At the time of his first story sale, Knight was living in New York city and was a member of the Futurians. One of his short stories describes paranormal disruption of a science fiction fan group, and contains cameo appearances of various science fiction figures under thinly-disguised names (writer H. Beam Piper is identified as “H. Dreyne Fifer.”)
Although he published a number of well-received novels, Knight’s forte was the short story; he is widely acknowledged as having been a master of the form. But he made an even greater impact as a critic. Algis Budrys wrote that Knight and William Atheling Jr. (James Blish under a pseudonym) had “transformed the reviewer’s trade in the field,” in Knight’s case “without the guidance of his own prior example.” The term “idiot plot,” referring to a story that only functions because almost everyone in it is an idiot, became well-known through Knight’s frequent use of it in his reviews, though he believed the term was probably invented by Blish. Knight’s only non-Retro-Hugo Award was for “Best Reviewer” in 1956. Some of his best reviews—which are often essays—were collected in In Search of Wonder. He ceased reviewing when The Magazine of Fantasy & Science Fiction refused to publish a review.

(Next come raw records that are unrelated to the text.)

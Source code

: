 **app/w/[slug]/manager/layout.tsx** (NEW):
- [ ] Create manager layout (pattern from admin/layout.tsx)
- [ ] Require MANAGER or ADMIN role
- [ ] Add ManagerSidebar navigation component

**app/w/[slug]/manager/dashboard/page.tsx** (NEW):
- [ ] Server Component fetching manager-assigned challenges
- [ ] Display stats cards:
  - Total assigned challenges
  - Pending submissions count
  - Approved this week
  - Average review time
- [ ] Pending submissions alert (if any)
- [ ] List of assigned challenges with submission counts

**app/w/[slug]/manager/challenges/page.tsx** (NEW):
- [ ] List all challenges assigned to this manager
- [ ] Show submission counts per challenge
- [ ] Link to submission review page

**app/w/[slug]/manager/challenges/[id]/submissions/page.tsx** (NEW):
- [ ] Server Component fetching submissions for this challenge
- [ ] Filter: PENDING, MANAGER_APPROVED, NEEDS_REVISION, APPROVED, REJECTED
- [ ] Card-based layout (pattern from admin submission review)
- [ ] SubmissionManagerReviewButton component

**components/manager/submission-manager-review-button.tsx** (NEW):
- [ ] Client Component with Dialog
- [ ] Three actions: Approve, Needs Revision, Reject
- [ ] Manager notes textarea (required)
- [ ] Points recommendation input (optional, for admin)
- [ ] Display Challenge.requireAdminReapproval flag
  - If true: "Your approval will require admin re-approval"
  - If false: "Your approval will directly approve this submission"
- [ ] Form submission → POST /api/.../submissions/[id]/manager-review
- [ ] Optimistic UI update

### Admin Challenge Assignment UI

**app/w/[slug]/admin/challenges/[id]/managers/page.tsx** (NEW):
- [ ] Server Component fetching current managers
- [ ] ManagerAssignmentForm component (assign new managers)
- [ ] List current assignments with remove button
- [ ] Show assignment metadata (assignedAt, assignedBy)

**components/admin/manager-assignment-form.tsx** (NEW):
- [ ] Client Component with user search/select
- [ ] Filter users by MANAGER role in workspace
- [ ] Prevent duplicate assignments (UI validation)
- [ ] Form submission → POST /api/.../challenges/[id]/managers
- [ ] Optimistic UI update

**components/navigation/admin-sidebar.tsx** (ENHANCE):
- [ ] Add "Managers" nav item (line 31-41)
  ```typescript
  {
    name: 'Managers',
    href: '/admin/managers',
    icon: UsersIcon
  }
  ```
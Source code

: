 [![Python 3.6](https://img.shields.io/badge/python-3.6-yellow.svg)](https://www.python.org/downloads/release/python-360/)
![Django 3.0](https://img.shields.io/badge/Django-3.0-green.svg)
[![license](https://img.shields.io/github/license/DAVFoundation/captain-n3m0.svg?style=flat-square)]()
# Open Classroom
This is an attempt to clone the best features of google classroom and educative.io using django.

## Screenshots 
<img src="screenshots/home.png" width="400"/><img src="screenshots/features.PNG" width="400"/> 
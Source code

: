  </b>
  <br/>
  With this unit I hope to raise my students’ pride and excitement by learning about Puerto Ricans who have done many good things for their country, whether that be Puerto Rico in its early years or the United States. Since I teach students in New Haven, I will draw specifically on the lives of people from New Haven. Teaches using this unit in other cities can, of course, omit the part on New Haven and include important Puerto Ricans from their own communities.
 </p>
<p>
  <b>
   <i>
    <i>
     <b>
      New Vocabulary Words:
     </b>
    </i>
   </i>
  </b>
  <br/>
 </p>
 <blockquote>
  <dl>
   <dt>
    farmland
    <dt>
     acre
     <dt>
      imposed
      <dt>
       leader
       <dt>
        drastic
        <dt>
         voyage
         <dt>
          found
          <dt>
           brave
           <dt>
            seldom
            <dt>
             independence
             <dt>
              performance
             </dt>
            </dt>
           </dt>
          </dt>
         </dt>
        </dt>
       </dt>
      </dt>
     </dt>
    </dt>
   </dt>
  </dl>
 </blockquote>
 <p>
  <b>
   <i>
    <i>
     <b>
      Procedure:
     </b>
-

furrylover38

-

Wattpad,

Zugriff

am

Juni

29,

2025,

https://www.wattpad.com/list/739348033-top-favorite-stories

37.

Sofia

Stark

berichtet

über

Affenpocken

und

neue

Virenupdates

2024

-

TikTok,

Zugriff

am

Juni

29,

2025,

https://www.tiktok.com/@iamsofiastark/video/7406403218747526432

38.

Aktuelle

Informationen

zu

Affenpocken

Knight was the founder of the Science Fiction Writers of America (SFWA, now the Science Fiction and Fantasy Writers of America), cofounder of the National Fantasy Fan Federation (N3F), cofounder of the Milford Writer’s Workshop, and cofounder of the Clarion Writers Workshop. The SFWA officers and past presidents named Knight its 13th Grand Master in 1994 (presented 1995). He also edited the long-running Orbit anthology series. After his death, the associated award was renamed the Damon Knight Memorial Grand Master Award in his honor. The Science Fiction Hall of Fame inducted him in 2003.
Knight was a long-time resident of Eugene, Oregon, with his second wife, author Kate Wilhelm. His papers are held in the University of Oregon Special Collections and University Archive.
He was one of the few major science fiction writers active when I was writing that I never met—though we did exchange a few emails over the years. We were on different coasts and our orbits just never managed to intersect—much to my disappointment.